Appuyer sur un bouton est obligatoire.
Les commentateurs se sont instantanément répartis en deux camps fermement convaincus de la justesse de leur réponse. Par exemple, chez les B :
Les gens qui sont bon en statistiques votent B car taux de survie de 100%, peu importe le résultat. Les gens appuyant sur A sont mauvais en maths et leur stupidité les tuera. On appelle cela la sélection naturelle.
Louis Callipyge
Et chez les A :
Voter A = risquer de mourir.
Voter B = risquer de vivre dans une société qui a choisi d’éliminer tous ceux qui sont prêts à mettre leur vie en jeu pour le groupe.
Je vote A.
Aurélien Marq
Un autre commentateur, qui penchait peut-être pour B, envisageait une variation encore plus perverse :
Quel bouton conseilles-tu à tes enfants de choisir ?
Evidence Based Bonne Humeur
Cette variante incitait en effet des gens qui penchaient pour A à préférer B :
Si nous devions tous voter pour nos enfants et non pour nous-mêmes, je voterais B : la société de ceux qui risquent la vie de leurs enfants pour peut-être sauver des inconnus ne m’intéresse pas.
Aurélien Marq
Notons cependant que l’argument d’Aurélien pour voter B n’est pas le calcul de son intérêt individuel mais bien la sauvegarde d’autres individus : ses enfants. C’est cohérent avec son argumentation en faveur de A dans la version originale du dilemme. Je me demande si les B maintiendraient leur choix avec cette autre variante :
Vos enfants font partie des participants et vous ne pouvez pas leur dire quoi voter.
J’imagine deux réponses possibles :
Je prends le risque de voter A pour augmenter les chances de sauver mes enfants (et peut-être d’autres enfants) si jamais ils votent A.
Ou bien :
Je vote B en espérant que mes enfants fassent de même, et pour ne pas risquer qu’ils se retrouvent orphelins. Dans le pire des cas, je ferai d’autres enfants.
Pas simple, n’est-ce pas ? Mais revenons à la version « entre adultes » : certains ont appuyé leur choix sur une estimation intuitive du nombre de votes pour A et B. Évidemment, les A s’attendent à ce que la majorité vote A et les B l’inverse.

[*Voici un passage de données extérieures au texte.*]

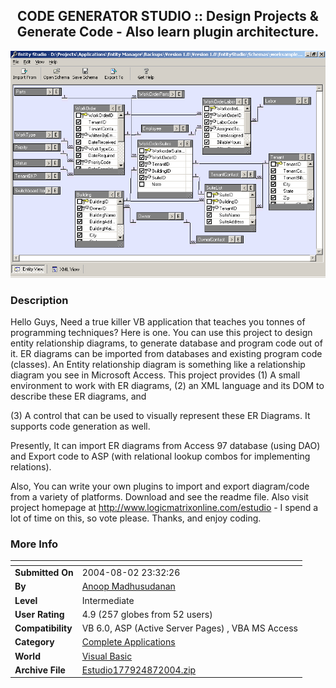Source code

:﻿<div align="center">

## CODE GENERATOR STUDIO :: Design Projects & Generate Code \- Also learn plugin architecture\.

<img src="PIC2004871248338243.gif">
</div>

### Description

Hello Guys, Need a true killer VB application that teaches you tonnes of programming techniques? Here is one. You can use this project to design entity relationship diagrams, to generate database and program code out of it. ER diagrams can be imported from databases and existing program code (classes). An Entity relationship diagram is something like a relationship diagram you see in Microsoft Access. This project provides (1) A small environment to work with ER diagrams, (2) an XML language and its DOM to describe these ER diagrams, and

(3) A control that can be used to visually represent these ER Diagrams. It supports code generation as well.

Presently, It can import ER diagrams from Access 97 database (using DAO) and Export code to ASP (with relational lookup combos for implementing relations).

Also, You can write your own plugins to import and export diagram/code from a variety of platforms. Download and see the readme file. Also visit project homepage at http://www.logicmatrixonline.com/estudio - I spend a lot of time on this, so vote please. Thanks, and enjoy coding.
 
### More Info
 


<span>             |<span>
---                |---
**Submitted On**   |2004-08-02 23:32:26
**By**             |[Anoop Madhusudanan](https://github.com/Planet-Source-Code/PSCIndex/blob/master/ByAuthor/anoop-madhusudanan.md)
**Level**          |Intermediate
**User Rating**    |4.9 (257 globes from 52 users)
**Compatibility**  |VB 6\.0, ASP \(Active Server Pages\) , VBA MS Access
**Category**       |[Complete Applications](https://github.com/Planet-Source-Code/PSCIndex/blob/master/ByCategory/complete-applications__1-27.md)
**World**          |[Visual Basic](https://github.com/Planet-Source-Code/PSCIndex/blob/master/ByWorld/visual-basic.md)
**Archive File**   |[Estudio177924872004\.zip](https://github.com/Planet-Source-Code/anoop-madhusudanan-code-generator-studio-design-projects-generate-code-also-learn-plugin-a__1-55425/archive/master.zip)








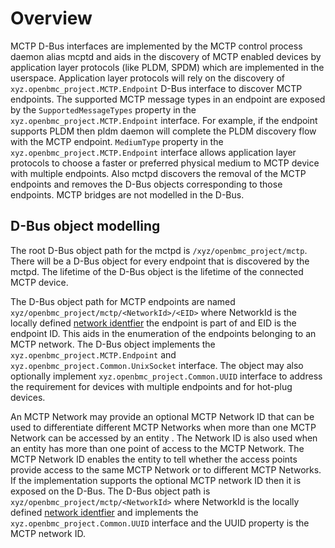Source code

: # Overview

MCTP D-Bus interfaces are implemented by the MCTP control process daemon
alias mcptd and aids in the discovery of MCTP enabled devices by application
layer protocols (like PLDM, SPDM) which are implemented in the userspace.
Application layer protocols will rely on the discovery of
`xyz.openbmc_project.MCTP.Endpoint` D-Bus interface to discover MCTP endpoints.
The supported MCTP message types in an endpoint are exposed by the
`SupportedMessageTypes` property in the `xyz.openbmc_project.MCTP.Endpoint`
interface. For example, if the endpoint supports PLDM then pldm daemon will
complete the PLDM discovery flow with the MCTP endpoint. `MediumType` property
in the `xyz.openbmc_project.MCTP.Endpoint` interface allows application layer
protocols to choose a faster or preferred physical medium to MCTP device with
multiple endpoints. Also mctpd discovers the removal of the MCTP endpoints and
removes the D-Bus objects corresponding to those endpoints. MCTP bridges are not
modelled in the D-Bus.

## D-Bus object modelling

The root D-Bus object path for the mctpd is `/xyz/openbmc_project/mctp`. There
will be a D-Bus object for every endpoint that is discovered by the mctpd.
The lifetime of the D-Bus object is the lifetime of the connected MCTP device.

The D-Bus object path for MCTP endpoints are named
`xyz/openbmc_project/mctp/<NetworkId>/<EID>` where NetworkId is the locally
defined [network identfier][1] the endpoint is part of and EID is the endpoint
ID. This aids in the enumeration of the endpoints belonging to an MCTP network.
The D-Bus object implements the `xyz.openbmc_project.MCTP.Endpoint`
and `xyz.openbmc_project.Common.UnixSocket` interface. The object may also
optionally implement `xyz.openbmc_project.Common.UUID` interface to address the
requirement for devices with multiple endpoints and for hot-plug devices.

An MCTP Network may provide an optional MCTP Network ID that can be used to
differentiate different MCTP Networks when more than one MCTP Network can be
accessed by an entity . The Network ID is also used when an entity has more than
one point of access to the MCTP Network. The MCTP Network ID enables the entity
to tell whether the access points provide access to the same MCTP Network or to
different MCTP Networks. If the implementation supports the optional MCTP
network ID then it is exposed on the D-Bus. The D-Bus object path is
`xyz/openbmc_project/mctp/<NetworkId>` where NetworkId is the locally
defined [network identfier][1] and implements the
`xyz.openbmc_project.Common.UUID` interface and the UUID property is the MCTP
network ID.

[1]: https://github.com/openbmc/docs/blob/master/designs/mctp/mctp-kernel.md#addressing
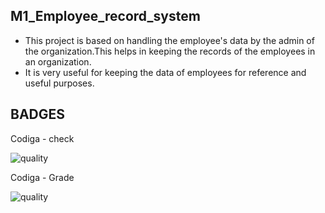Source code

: ## M1_Employee_record_system
* This project is based on handling the employee's data by the admin of the organization.This helps in keeping the records of the employees in an organization.
* It is very useful for keeping the data of employees for reference and useful purposes.


## BADGES

Codiga - check

![quality](https://api.codiga.io/project/34792/score/svg)

Codiga - Grade

![quality](https://api.codiga.io/project/34792/status/svg)
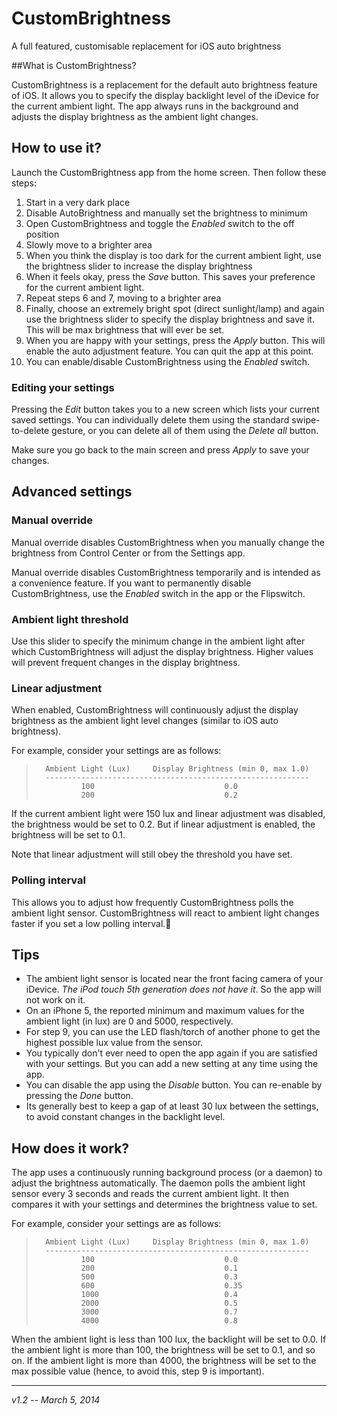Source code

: CustomBrightness
================

A full featured, customisable replacement for iOS auto brightness

##What is CustomBrightness?

CustomBrightness is a replacement for the default auto brightness feature of iOS. It allows you to specify the display backlight level of the iDevice for the current ambient light. The app always runs in the background and adjusts the display brightness as the ambient light changes.

## How to use it?

Launch the CustomBrightness app from the home screen. Then follow these steps:

1.	Start in a very dark place
2.	Disable AutoBrightness and manually set the brightness to minimum
3.	Open CustomBrightness and toggle the _Enabled_ switch to the off position
5.	Slowly move to a brighter area
6.	When you think the display is too dark for the current ambient light, use the brightness slider to increase the display brightness
7.	When it feels okay, press the _Save_ button. This saves your preference for the current ambient light.
8.	Repeat steps 6 and 7, moving to a brighter area
9.	Finally, choose an extremely bright spot (direct sunlight/lamp) and again use the brightness slider to specify the display brightness and save it. This will be max brightness that will ever be set.
10.	When you are happy with your settings, press the _Apply_ button. This will enable the auto adjustment feature. You can quit the app at this point.
12. You can enable/disable CustomBrightness using the _Enabled_ switch.

### Editing your settings

Pressing the _Edit_ button takes you to a new screen which lists your current saved settings. You can individually delete them using the standard swipe-to-delete gesture, or you can delete all of them using the _Delete all_ button.

Make sure you go back to the main screen and press _Apply_ to save your changes.

## Advanced settings

### Manual override

Manual override disables CustomBrightness when you manually change the brightness from Control Center or from the Settings app. 

Manual override disables CustomBrightness temporarily and is intended as a convenience feature. If you want to permanently disable CustomBrightness, use the _Enabled_ switch in the app or the Flipswitch.

### Ambient light threshold

Use this slider to specify the minimum change in the ambient light after which CustomBrightness will adjust the display brightness. Higher values will prevent frequent changes in the display brightness.

### Linear adjustment

When enabled, CustomBrightness will continuously adjust the display brightness as the ambient light level changes (similar to iOS auto brightness).

For example, consider your settings are as follows:

>		Ambient Light (Lux)		Display Brightness (min 0, max 1.0)
>		-----------------------------------------------------------
>				100								0.0
>				200								0.2

If the current ambient light were 150 lux and linear adjustment was disabled, the brightness would be set to 0.2. But if linear adjustment is enabled, the brightness will be set to 0.1.

Note that linear adjustment will still obey the threshold you have set.

### Polling interval

This allows you to adjust how frequently CustomBrightness polls the ambient light sensor. CustomBrightness will react to ambient light changes faster if you set a low polling interval.

## Tips

-	The ambient light sensor is located near the front facing camera of your iDevice. _The iPod touch 5th generation does not have it_. So the app will not work on it.
-	On an iPhone 5, the reported minimum and maximum values for the ambient light (in lux) are 0 and 5000, respectively.
-	For step 9, you can use the LED flash/torch of another phone to get the highest possible lux value from the sensor.
-	You typically don't ever need to open the app again if you are satisfied with your settings. But you can add a new setting at any time using the app.
-	You can disable the app using the _Disable_ button. You can re-enable by pressing the _Done_ button.
-	Its generally best to keep a gap of at least 30 lux between the settings, to avoid constant changes in the backlight level.


## How does it work?

The app uses a continuously running background process (or a daemon) to adjust the brightness automatically. The daemon polls the ambient light sensor every 3 seconds and reads the current ambient light. It then compares it with your settings and determines the brightness value to set.

For example, consider your settings are as follows:

>		Ambient Light (Lux)		Display Brightness (min 0, max 1.0)
>		-----------------------------------------------------------
>				100								0.0
>				200								0.1
>				500								0.3
>				600								0.35
>				1000							0.4
>				2000							0.5
>				3000							0.7
>				4000							0.8

When the ambient light is less than 100 lux, the backlight will be set to 0.0. If the ambient light is more than 100, the brightness will be set to 0.1, and so on. If the ambient light is more than 4000, the brightness will be set to the max possible value (hence, to avoid this, step 9 is important).

---

_v1.2 -- March 5, 2014_
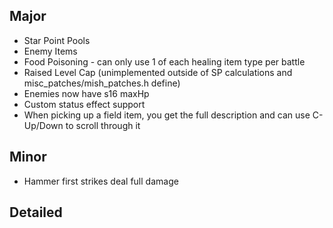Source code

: ## Major

- Star Point Pools
- Enemy Items
- Food Poisoning - can only use 1 of each healing item type per battle
- Raised Level Cap (unimplemented outside of SP calculations and misc_patches/mish_patches.h define)
- Enemies now have s16 maxHp
- Custom status effect support
- When picking up a field item, you get the full description and can use C-Up/Down to scroll through it

## Minor
- Hammer first strikes deal full damage

## Detailed
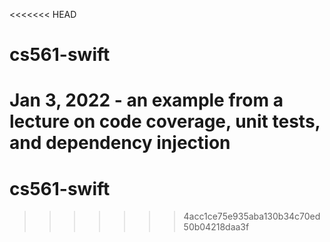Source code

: <<<<<<< HEAD
# cs561-swift
Jan 3, 2022 - an example from a lecture on code coverage, unit tests, and dependency injection
=======
# cs561-swift
>>>>>>> 4acc1ce75e935aba130b34c70ed50b04218daa3f
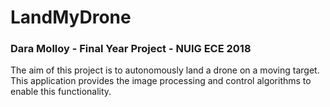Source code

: # LandMyDrone

### Dara Molloy - Final Year Project - NUIG ECE 2018

The aim of this project is to autonomously land a drone on a moving target.
This application provides the image processing and control algorithms to enable this functionality.

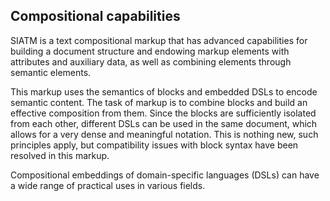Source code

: 
## Compositional capabilities

SIATM is a text compositional markup that has advanced capabilities for building a document structure and endowing markup elements with attributes and auxiliary data, as well as combining elements through semantic elements.

This markup uses the semantics of blocks and embedded DSLs to encode semantic content. The task of markup is to combine blocks and build an effective composition from them.
Since the blocks are sufficiently isolated from each other, different DSLs can be used in the same document, which allows for a very dense and meaningful notation.
This is nothing new, such principles apply, but compatibility issues with block syntax have been resolved in this markup.

Compositional embeddings of domain-specific languages (DSLs) can have a wide range of practical uses in various fields. 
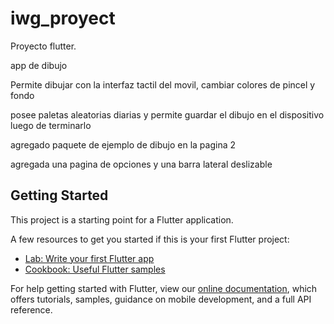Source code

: # iwg_proyect

Proyecto flutter.

app de dibujo

Permite dibujar con la interfaz tactil del movil, cambiar colores de pincel y fondo

posee paletas aleatorias diarias y permite guardar el dibujo en el dispositivo luego de terminarlo

agregado paquete de ejemplo de dibujo en la pagina 2

agregada una pagina de opciones y una barra lateral deslizable 


## Getting Started

This project is a starting point for a Flutter application.

A few resources to get you started if this is your first Flutter project:

- [Lab: Write your first Flutter app](https://flutter.dev/docs/get-started/codelab)
- [Cookbook: Useful Flutter samples](https://flutter.dev/docs/cookbook)

For help getting started with Flutter, view our
[online documentation](https://flutter.dev/docs), which offers tutorials,
samples, guidance on mobile development, and a full API reference.
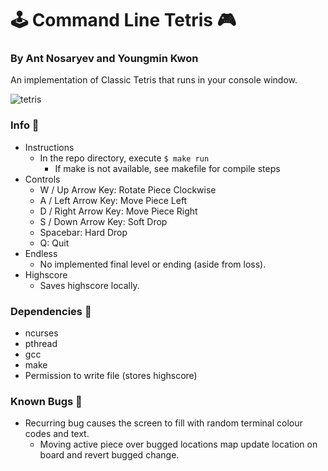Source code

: # 🕹 Command Line Tetris 🎮
### By Ant Nosaryev and Youngmin Kwon
An implementation of Classic Tetris that runs in your console window.

![tetris](https://user-images.githubusercontent.com/34826608/208236605-6fca4c80-bbea-4b07-a2bd-76149d8c662e.png)

### Info 📰
- Instructions
  - In the repo directory, execute `$ make run`
    - If make is not available, see makefile for compile steps
- Controls
  - W / Up Arrow Key: Rotate Piece Clockwise
  - A / Left Arrow Key: Move Piece Left
  - D / Right Arrow Key: Move Piece Right
  - S / Down Arrow Key: Soft Drop
  - Spacebar: Hard Drop
  - Q: Quit
- Endless
  - No implemented final level or ending (aside from loss).
- Highscore
  - Saves highscore locally.

### Dependencies 🛒
- ncurses
- pthread
- gcc
- make
- Permission to write file (stores highscore)

### Known Bugs 👾
- Recurring bug causes the screen to fill with random terminal colour codes and text.
  - Moving active piece over bugged locations map update location on board and revert bugged change.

Dans la pratique, l’option A fait 20-30% des voix lorsque la vie n’est pas en jeu. Moins de 5% des gens voteraient A dans des conditions mortelles. Dans ces conditions, ce qui est moral est de convaincre les gens qui votent A de leur propre folie, pour les sauver.
Peter Columns
Dans la pratique… les réponses ont plutôt été à 50-50, en tout cas ici :

C’est un résultat surprenant, car Lysandre penche clairement pour B et ses abonnés partagent vraisemblablement bon nombre de ses opinions. La lecture des commentaires suggère que les gens qui se définissent comme libéraux votent B tandis que les tempéraments conservateurs votent A. Personne ne conteste que le risque est nul de voter B, puisque que c’est l’énoncé du dilemme (qui, en conséquence, n’est pas vraiment un dilemme en ce qui concerne l’intérêt immédiat de l’individu). Malgré cela, les partisans du B ont parfois offert une argumentation un peu plus… collective :
Si tout le monde vote B, tout le monde vit.
Si tout le monde vote A, tout le monde vit.
Soyez logique.
Lysandre
Sauf qu’il est extrêmement improbable que tout le monde vote pareil. Pour éviter des morts, les A espèrent seulement une majorité, tandis que les B visent l’unanimité. De fait, les A ont bien obtenu la majorité (de justesse) dans le scrutin proposé par Lysandre, en dépit d’un « corps électoral » sans doute plus fortement enclin à voter B que ne le serait un échantillon aléatoire de la population. L’argument de la minimisation du risque individuel, simple, clair et incontestable, semble buter sur un obstacle empirique : les gens sont souvent préoccupés d’autres choses que leur seul intérêt individuel. Les A n’ont pas manqué de le souligner vigoureusement.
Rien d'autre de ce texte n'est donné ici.